Стилистически эта надмирность задается особым способом сопряжения необыденных словесных и смысловых конструкций. Вот, к примеру, как он описывает обычную торговку в ближайшей забегаловке: «Роковой чертог негоции и сиделицу ютил инфернальную: легендарно грудастая и естественно-румяная Серафима глаза имела медленные и ласковые, немного сонные и весьма мудрые».  Этот особый способ сопряжения слов и смыслов чем-то неуловимо напоминает прозу другого русского писателя Андрея Платонова, который писал ее, словно святое писание, божественное свидетельство тоски по отсутствующему в мире духу святому. Если же быть точнее, то по пока отсутствующему, потому что проза Андрея Платонова – это ожидание божественной любви, ожидание дня творения. Это ветхозаветное время, когда несть неба и земли, несть света и тьмы.

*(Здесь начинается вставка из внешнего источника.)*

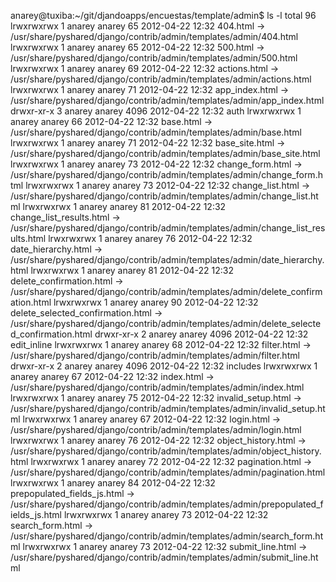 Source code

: anarey@tuxiba:~/git/djandoapps/encuestas/template/admin$ ls -l
total 96
lrwxrwxrwx 1 anarey anarey   65 2012-04-22 12:32 404.html -> /usr/share/pyshared/django/contrib/admin/templates/admin/404.html
lrwxrwxrwx 1 anarey anarey   65 2012-04-22 12:32 500.html -> /usr/share/pyshared/django/contrib/admin/templates/admin/500.html
lrwxrwxrwx 1 anarey anarey   69 2012-04-22 12:32 actions.html -> /usr/share/pyshared/django/contrib/admin/templates/admin/actions.html
lrwxrwxrwx 1 anarey anarey   71 2012-04-22 12:32 app_index.html -> /usr/share/pyshared/django/contrib/admin/templates/admin/app_index.html
drwxr-xr-x 3 anarey anarey 4096 2012-04-22 12:32 auth
lrwxrwxrwx 1 anarey anarey   66 2012-04-22 12:32 base.html -> /usr/share/pyshared/django/contrib/admin/templates/admin/base.html
lrwxrwxrwx 1 anarey anarey   71 2012-04-22 12:32 base_site.html -> /usr/share/pyshared/django/contrib/admin/templates/admin/base_site.html
lrwxrwxrwx 1 anarey anarey   73 2012-04-22 12:32 change_form.html -> /usr/share/pyshared/django/contrib/admin/templates/admin/change_form.html
lrwxrwxrwx 1 anarey anarey   73 2012-04-22 12:32 change_list.html -> /usr/share/pyshared/django/contrib/admin/templates/admin/change_list.html
lrwxrwxrwx 1 anarey anarey   81 2012-04-22 12:32 change_list_results.html -> /usr/share/pyshared/django/contrib/admin/templates/admin/change_list_results.html
lrwxrwxrwx 1 anarey anarey   76 2012-04-22 12:32 date_hierarchy.html -> /usr/share/pyshared/django/contrib/admin/templates/admin/date_hierarchy.html
lrwxrwxrwx 1 anarey anarey   81 2012-04-22 12:32 delete_confirmation.html -> /usr/share/pyshared/django/contrib/admin/templates/admin/delete_confirmation.html
lrwxrwxrwx 1 anarey anarey   90 2012-04-22 12:32 delete_selected_confirmation.html -> /usr/share/pyshared/django/contrib/admin/templates/admin/delete_selected_confirmation.html
drwxr-xr-x 2 anarey anarey 4096 2012-04-22 12:32 edit_inline
lrwxrwxrwx 1 anarey anarey   68 2012-04-22 12:32 filter.html -> /usr/share/pyshared/django/contrib/admin/templates/admin/filter.html
drwxr-xr-x 2 anarey anarey 4096 2012-04-22 12:32 includes
lrwxrwxrwx 1 anarey anarey   67 2012-04-22 12:32 index.html -> /usr/share/pyshared/django/contrib/admin/templates/admin/index.html
lrwxrwxrwx 1 anarey anarey   75 2012-04-22 12:32 invalid_setup.html -> /usr/share/pyshared/django/contrib/admin/templates/admin/invalid_setup.html
lrwxrwxrwx 1 anarey anarey   67 2012-04-22 12:32 login.html -> /usr/share/pyshared/django/contrib/admin/templates/admin/login.html
lrwxrwxrwx 1 anarey anarey   76 2012-04-22 12:32 object_history.html -> /usr/share/pyshared/django/contrib/admin/templates/admin/object_history.html
lrwxrwxrwx 1 anarey anarey   72 2012-04-22 12:32 pagination.html -> /usr/share/pyshared/django/contrib/admin/templates/admin/pagination.html
lrwxrwxrwx 1 anarey anarey   84 2012-04-22 12:32 prepopulated_fields_js.html -> /usr/share/pyshared/django/contrib/admin/templates/admin/prepopulated_fields_js.html
lrwxrwxrwx 1 anarey anarey   73 2012-04-22 12:32 search_form.html -> /usr/share/pyshared/django/contrib/admin/templates/admin/search_form.html
lrwxrwxrwx 1 anarey anarey   73 2012-04-22 12:32 submit_line.html -> /usr/share/pyshared/django/contrib/admin/templates/admin/submit_line.html

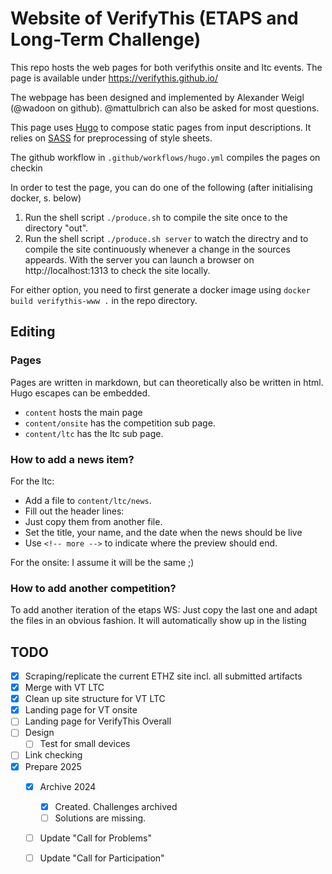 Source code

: # Website of VerifyThis (ETAPS and Long-Term Challenge)

This repo hosts the web pages for both verifythis onsite and ltc events. The page is available under
https://verifythis.github.io/

The webpage has been designed and implemented by Alexander Weigl (@wadoon on github).
@mattulbrich can also be asked for most questions.

This page uses [Hugo](https://gohugo.io/) to compose static pages from input descriptions.
It relies on [SASS](https://sass-lang.com/) for preprocessing of style sheets.

The github workflow in `.github/workflows/hugo.yml` compiles the pages on checkin 

In order to test the page, you can do one of the following (after initialising docker, s. below)

1. Run the shell script `./produce.sh` to compile the site once to the directory "out".
2. Run the shell script `./produce.sh server` to watch the directry and to compile the site continuously whenever a change in the sources appeards. With the server you can launch a browser on http://localhost:1313 to check the site locally.

For either option, you need to first generate a docker image using `docker build verifythis-www .` in the repo directory.

## Editing

### Pages

Pages are written in markdown, but can theoretically also be written in html.
Hugo escapes can be embedded.
* `content` hosts the main page
* `content/onsite` has the competition sub page.
* `content/ltc` has the ltc sub page.

### How to add a news item?

For the ltc:
- Add a file to `content/ltc/news`.
- Fill out the header lines:
 - Just copy them from another file.
 - Set the title, your name, and the date when the news should be live
 - Use `<!-- more -->` to indicate where the preview should end.
 
For the onsite: I assume it will be the same ;)

### How to add another competition?

To add another iteration of the etaps WS: Just copy the last one and adapt the files in an obvious fashion. It will automatically show up in the listing

## TODO 
* [x] Scraping/replicate the current ETHZ site
      incl. all submitted artifacts
* [x] Merge with VT LTC
* [x] Clean up site structure for VT LTC
* [x] Landing page for VT onsite
* [ ] Landing page for VerifyThis Overall
* [ ] Design
  * [ ] Test for small devices
* [ ] Link checking
* [x] Prepare 2025
  * [x] Archive 2024
    * [x] Created. Challenges archived 
    * [ ] Solutions are missing. 
  * [ ] Update "Call for Problems"
  * [ ] Update "Call for Participation"

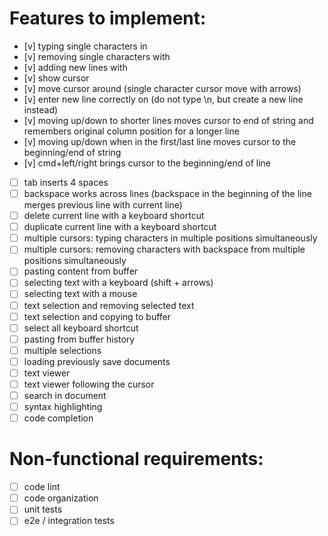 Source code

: # Features to implement:
- [v] typing single characters in
- [v] removing single characters with <Backspace>
- [v] adding new lines with <Enter>
- [v] show cursor
- [v] move cursor around (single character cursor move with arrows)
- [v] enter new line correctly on <enter> (do not type \n, but create a new line instead)
- [v] moving up/down to shorter lines moves cursor to end of string and remembers original column position for a longer line
- [v] moving up/down when in the first/last line moves cursor to the beginning/end of string
- [v] cmd+left/right brings cursor to the beginning/end of line
- [ ] tab inserts 4 spaces
- [ ] backspace works across lines (backspace in the beginning of the line merges previous line with current line)
- [ ] delete current line with a keyboard shortcut
- [ ] duplicate current line with a keyboard shortcut
- [ ] multiple cursors: typing characters in multiple positions simultaneously
- [ ] multiple cursors: removing characters with backspace from multiple positions simultaneously
- [ ] pasting content from buffer
- [ ] selecting text with a keyboard (shift + arrows)
- [ ] selecting text with a mouse
- [ ] text selection and removing selected text
- [ ] text selection and copying to buffer
- [ ] select all keyboard shortcut  
- [ ] pasting from buffer history
- [ ] multiple selections
- [ ] loading previously save documents
- [ ] text viewer
- [ ] text viewer following the cursor
- [ ] search in document
- [ ] syntax highlighting
- [ ] code completion

# Non-functional requirements:
- [ ] code lint
- [ ] code organization
- [ ] unit tests
- [ ] e2e / integration tests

А вот несколькими абзацами ниже следует: «Симочка стояла за прилавком, но грудь ее, казалось, была перед ним мерно дышащим облаком, воспаряя над старенькими весами со смотрящими друг на дружку утиными мордочками». Ничего не напоминает? А вот это: «Готовясь нас выслушать, она повернула к нам самое чуткое к звукам место белой и нежной своей шейки»? Не ощущаете в этих цитатах какого-то блаженного юродства, которое было нам явлено в бессмертной поэме Венедикта Ерофеева «Москва-Петушки»? Еще один пример надмирности в литературе, но достигаемый при помощи доведения до абсурда безгрешного страдания и сочувствия. Опять же, если вернуться в парадигму Великой Книги, то это мир Нового Завета, прихода божественного в наш мир, и его страдания.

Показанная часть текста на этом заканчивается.